HOW TO COMPLETE THIS TASK:
Within the listing below, locate all lines containing the word "from". Copy each one.
====== EXERCISE DATA ======
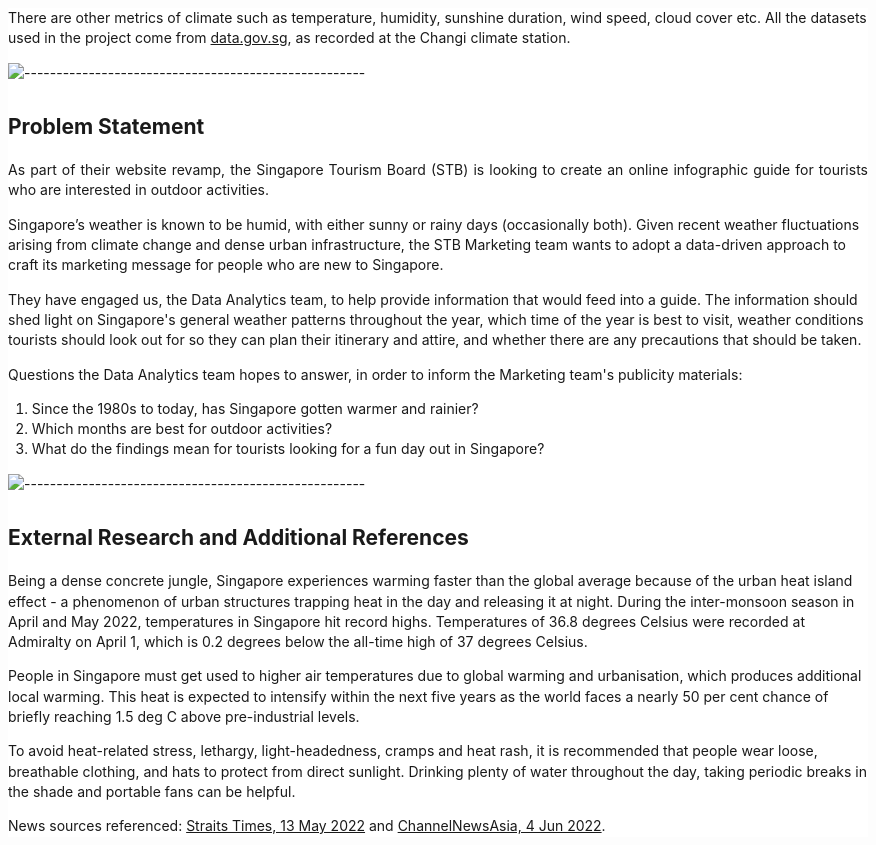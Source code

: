 There are other metrics of climate such as temperature, humidity, sunshine duration, wind speed, cloud cover etc. All the datasets used in the project come from [data.gov.sg](data.gov.sg), as recorded at the Changi climate station.
</p>

![-----------------------------------------------------](https://raw.githubusercontent.com/andreasbm/readme/master/assets/lines/rainbow.png)

<h2 id="problem-statement"> Problem Statement</h2>

<p align="justify"> 
As part of their website revamp, the Singapore Tourism Board (STB) is looking to create an online infographic guide for tourists who are interested in outdoor activities. <br> 

Singapore’s weather is known to be humid, with either sunny or rainy days (occasionally both). Given recent weather fluctuations arising from climate change and dense urban infrastructure, the STB Marketing team wants to adopt a data-driven approach to craft its marketing message for people who are new to Singapore. <br>
    
They have engaged us, the Data Analytics team, to help provide information that would feed into a guide. The information should shed light on Singapore's general weather patterns throughout the year, which time of the year is best to visit, weather conditions tourists should look out for so they can plan their itinerary and attire, and whether there are any precautions that should be taken. <br>

Questions the Data Analytics team hopes to answer, in order to inform the Marketing team's publicity materials:
<ol>    
    <li> Since the 1980s to today, has Singapore gotten warmer and rainier? </li>
    <li> Which months are best for outdoor activities? </li>
    <li> What do the findings mean for tourists looking for a fun day out in Singapore? </li>
</ol>

</p>

![-----------------------------------------------------](https://raw.githubusercontent.com/andreasbm/readme/master/assets/lines/rainbow.png)

<h2 id="external-research"> External Research and Additional References</h2>

<p align="justify"> 

Being a dense concrete jungle, Singapore experiences warming faster than the global average because of the urban heat island effect - a phenomenon of urban structures trapping heat in the day and releasing it at night. During the inter-monsoon season in April and May 2022, temperatures in Singapore hit record highs. Temperatures of 36.8 degrees Celsius were recorded at Admiralty on April 1, which is 0.2 degrees below the all-time high of 37 degrees Celsius. 

People in Singapore must get used to higher air temperatures due to global warming and urbanisation, which produces additional local warming. This heat is expected to intensify within the next five years as the world faces a nearly 50 per cent chance of briefly reaching 1.5 deg C above pre-industrial levels.

To avoid heat-related stress, lethargy, light-headedness, cramps and heat rash, it is recommended that people wear loose, breathable clothing, and hats to protect from direct sunlight. Drinking plenty of water throughout the day, taking periodic breaks in the shade and portable fans can be helpful.  

News sources referenced: [Straits Times, 13 May 2022](https://www.straitstimes.com/singapore/environment/hottest-temperature-since-1983-recorded-in-spore-during-recent-weeks-of-warm-weather) and [ChannelNewsAsia, 4 Jun 2022](https://www.channelnewsasia.com/singapore/hot-weather-high-temperature-singapore-climate-change-health-2722321).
======
RESPONSE TO THIS EXERCISE:
: There are other metrics of climate such as temperature, humidity, sunshine duration, wind speed, cloud cover etc. All the datasets used in the project come from [data.gov.sg](data.gov.sg), as recorded at the Changi climate station.
Singapore’s weather is known to be humid, with either sunny or rainy days (occasionally both). Given recent weather fluctuations arising from climate change and dense urban infrastructure, the STB Marketing team wants to adopt a data-driven approach to craft its marketing message for people who are new to Singapore. <br>
To avoid heat-related stress, lethargy, light-headedness, cramps and heat rash, it is recommended that people wear loose, breathable clothing, and hats to protect from direct sunlight. Drinking plenty of water throughout the day, taking periodic breaks in the shade and portable fans can be helpful.  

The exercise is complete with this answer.